Start of ENTRIES SHOWN

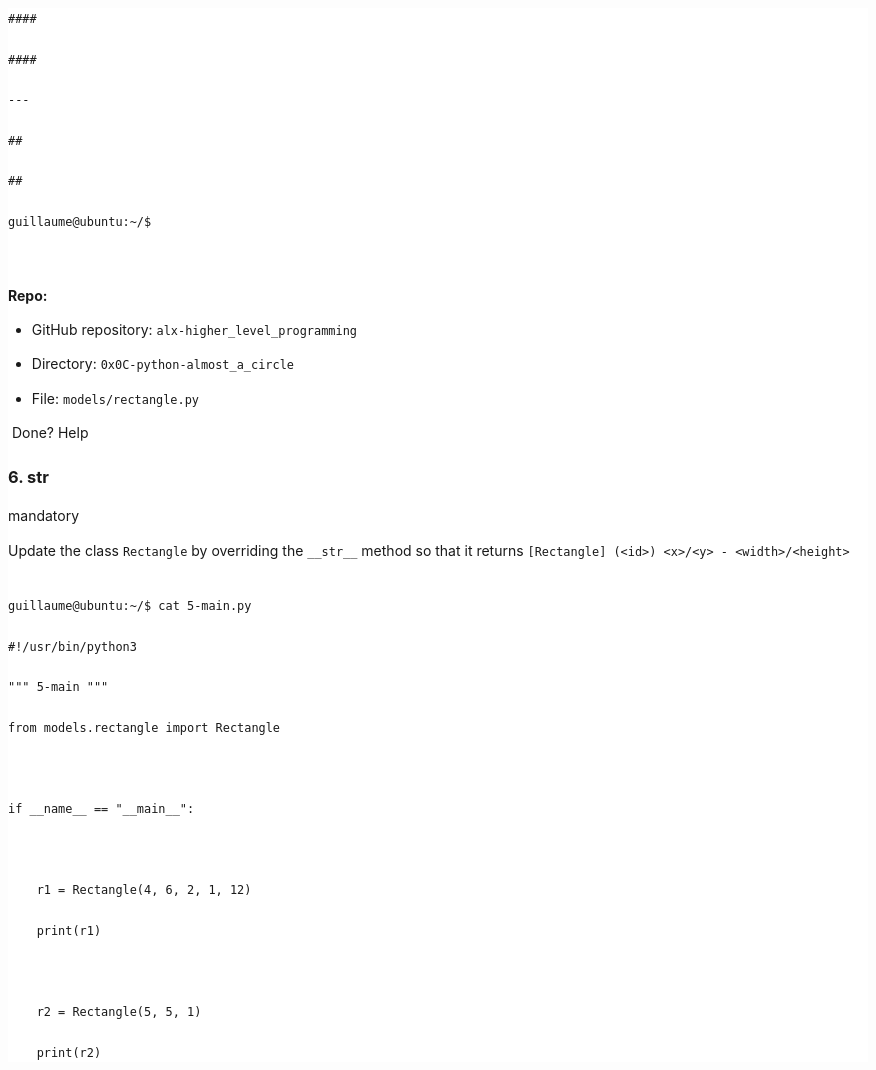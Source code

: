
 ```
####

####

---

##

##

guillaume@ubuntu:~/$



```



**Repo:**



-   GitHub repository: `alx-higher_level_programming`

-   Directory: `0x0C-python-almost_a_circle`

-   File: `models/rectangle.py`



 Done? Help



### 6\. __str__



mandatory



Update the class `Rectangle` by overriding the `__str__` method so that it returns `[Rectangle] (<id>) <x>/<y> - <width>/<height>`



```

guillaume@ubuntu:~/$ cat 5-main.py

#!/usr/bin/python3

""" 5-main """

from models.rectangle import Rectangle



if __name__ == "__main__":



    r1 = Rectangle(4, 6, 2, 1, 12)

    print(r1)



    r2 = Rectangle(5, 5, 1)

    print(r2)

```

End of ENTRIES SHOWN

◆ **EXERCISE**
Using the data above, tally each line that contains "ubuntu". Write only the total.

◆ **RESPONSE FOR THIS EXERCISE**
2